For instance, Brooks points out that one of Spielberg's terrorists makes a speech which "sounds like Mahmood Abbas," implying that somehow this makes for a sympathetic villain. But Abbas is the head of an organization (the PLO) which has killed innocents by the score, including those Olympic athletes, sometimes with sickening arbitrariness and viciousness. Not so long ago it was the PLO which led the list of the "evil" organizations that could only be eliminated, not negotiated with. Now their leader is the model for sympathetic insurrection?
On the other hand, hard-headed Brooks tells us that Spielberg's refusal to acknowledge evil means he gets his Israeli hero wrong, too. Far from being the conscience-ridden hero of Spielberg's film,
real Israeli assassins are "less sympathetic" and "hard." Hard enough, one wonders, to kill or torture innocents? I think we already know the answer to that. You gotta crack some eggs and all that. There's probably an Arabic equivalent to that expression.
Are those Israelis really heroes? Or are they evil? Or is the small evil they do OK because it is done to benefit a larger, good, cause. But Bin Laden thinks he has a good cause, too, doesn't he?

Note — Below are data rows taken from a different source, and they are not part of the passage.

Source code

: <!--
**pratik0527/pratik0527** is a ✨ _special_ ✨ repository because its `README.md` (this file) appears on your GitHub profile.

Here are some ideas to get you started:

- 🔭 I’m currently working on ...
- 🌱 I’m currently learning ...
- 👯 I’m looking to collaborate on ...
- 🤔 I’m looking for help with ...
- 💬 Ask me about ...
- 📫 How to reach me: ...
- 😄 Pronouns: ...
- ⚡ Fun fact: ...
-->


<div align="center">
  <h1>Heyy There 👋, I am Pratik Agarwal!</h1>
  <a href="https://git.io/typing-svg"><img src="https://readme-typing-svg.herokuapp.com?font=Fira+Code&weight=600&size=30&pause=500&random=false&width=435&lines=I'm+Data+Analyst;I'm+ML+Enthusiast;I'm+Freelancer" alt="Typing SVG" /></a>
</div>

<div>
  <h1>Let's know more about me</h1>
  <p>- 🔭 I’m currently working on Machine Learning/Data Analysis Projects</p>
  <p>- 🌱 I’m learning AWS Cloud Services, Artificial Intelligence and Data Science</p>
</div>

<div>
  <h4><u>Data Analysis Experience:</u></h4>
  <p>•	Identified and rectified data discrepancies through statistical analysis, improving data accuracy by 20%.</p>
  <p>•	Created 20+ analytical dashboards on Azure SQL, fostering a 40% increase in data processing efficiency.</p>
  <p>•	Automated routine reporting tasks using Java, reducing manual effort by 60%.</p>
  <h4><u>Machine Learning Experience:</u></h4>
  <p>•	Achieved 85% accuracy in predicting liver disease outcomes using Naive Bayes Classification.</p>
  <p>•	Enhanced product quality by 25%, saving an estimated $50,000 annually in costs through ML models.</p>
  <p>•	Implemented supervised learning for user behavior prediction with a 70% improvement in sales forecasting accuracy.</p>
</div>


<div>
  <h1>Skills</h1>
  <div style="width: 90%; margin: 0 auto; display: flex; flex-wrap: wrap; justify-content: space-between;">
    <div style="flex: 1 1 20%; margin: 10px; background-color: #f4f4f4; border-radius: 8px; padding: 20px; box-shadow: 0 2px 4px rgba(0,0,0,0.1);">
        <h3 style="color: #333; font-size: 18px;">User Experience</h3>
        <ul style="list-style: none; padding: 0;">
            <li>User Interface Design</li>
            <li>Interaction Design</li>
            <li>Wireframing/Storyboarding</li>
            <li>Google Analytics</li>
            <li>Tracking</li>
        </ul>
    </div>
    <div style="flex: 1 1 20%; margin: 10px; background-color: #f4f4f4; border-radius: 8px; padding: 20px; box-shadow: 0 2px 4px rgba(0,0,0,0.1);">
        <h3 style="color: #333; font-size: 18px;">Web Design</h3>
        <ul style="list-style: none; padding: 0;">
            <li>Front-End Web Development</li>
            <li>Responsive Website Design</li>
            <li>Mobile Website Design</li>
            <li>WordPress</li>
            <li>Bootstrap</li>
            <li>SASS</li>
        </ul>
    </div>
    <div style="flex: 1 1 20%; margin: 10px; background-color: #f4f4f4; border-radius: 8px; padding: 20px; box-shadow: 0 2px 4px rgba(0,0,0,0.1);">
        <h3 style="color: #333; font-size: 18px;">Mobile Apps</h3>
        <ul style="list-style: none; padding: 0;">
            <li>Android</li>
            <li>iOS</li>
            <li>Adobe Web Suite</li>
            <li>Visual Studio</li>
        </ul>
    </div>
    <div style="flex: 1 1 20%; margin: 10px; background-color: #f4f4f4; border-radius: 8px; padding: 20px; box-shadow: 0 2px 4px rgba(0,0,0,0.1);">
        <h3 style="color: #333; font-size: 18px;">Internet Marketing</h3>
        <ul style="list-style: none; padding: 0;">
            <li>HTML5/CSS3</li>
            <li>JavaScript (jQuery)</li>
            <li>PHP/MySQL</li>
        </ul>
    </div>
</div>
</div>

And if, as Brooks implies at another point, evil is to be measured by one's intransigence, what are we to think of the zealots on the Israeli right, who don't really keep much of a secret of their determination to eliminate all those who oppose their vision of Zion. Are they evil?
My answer is "maybe" and "from a policy perspective, who cares?" The thing about evil and extremism is that it is everywhere: we've got extremists in the US, they're there in Israel, and they are amongst the Palestinians. In fact, we can probably just go along with what many Christian philosophers say and agree that all of us harbor evil in our hearts. The trick is to not let it get the upper hand: to rue the small evils that we do and to always be uncertain of the great goods we expect to arise from them. And most of all, perhaps, not to justify our own actions because our enemy is "evil" and anything we do against him is therefore acceptable. That is fairly close to the philosophy of the Bin Ladens.
The big trouble with the Palestinians and much of the Arab world is that extremism (or, if you insist, "evil") is not under control, as it generally is in the US and Israel. But this doesn't mean that those societies are inherently evil, or that we should never make any compromise with any of them. It means that we have to start trying to create the conditions under which consensus in those societies moves away from the extreme, where the populace will be less willing to look the other way or tacitly approve when they encounter atrocities, where extremism will pose a threat to them as well. In short, we have to give these people something they value which they might lose, we have to give the moderate less excuse to see us as evil, and we have to stop giving ourselves excuses to act out evil ourselves.
Our problem, though, is not our failure to acknowledge evil, it is the fact that we use it too much. We use the word evil when we want to leave our own motives unexamined; we use it when we want to ignore the legitimate grievances of others; and we use it when we want to justify our own evil acts.
I am far, far from saying that America is itself "Evil." I think that would be a stupid thing to say regardless of what we might be doing. I think we are the "good guys." I, for one, love this country enough that I do not have to lie and obfuscate to justify that love--I can love us imperfect as we are. But I think nothing is gained by idealizing either ourselves or our enemies. Let's have a cold honest look at ourselves and our situation and do what's needed to win. And let us, please, dispense with the childish need for unambiguous heroes and unambiguous villains so long and so assiduously cultivated in us by Mr. Spielberg and his Hollywood colleagues.
Mr. Brooks, it's time to grow up, forget about the boogie man, and face up to the ugly task of fighting a real, human conflict. It's time to let "evil" be a greater part of our private reflections and a much lesser part of our sometimes fatuous public discourse on the war.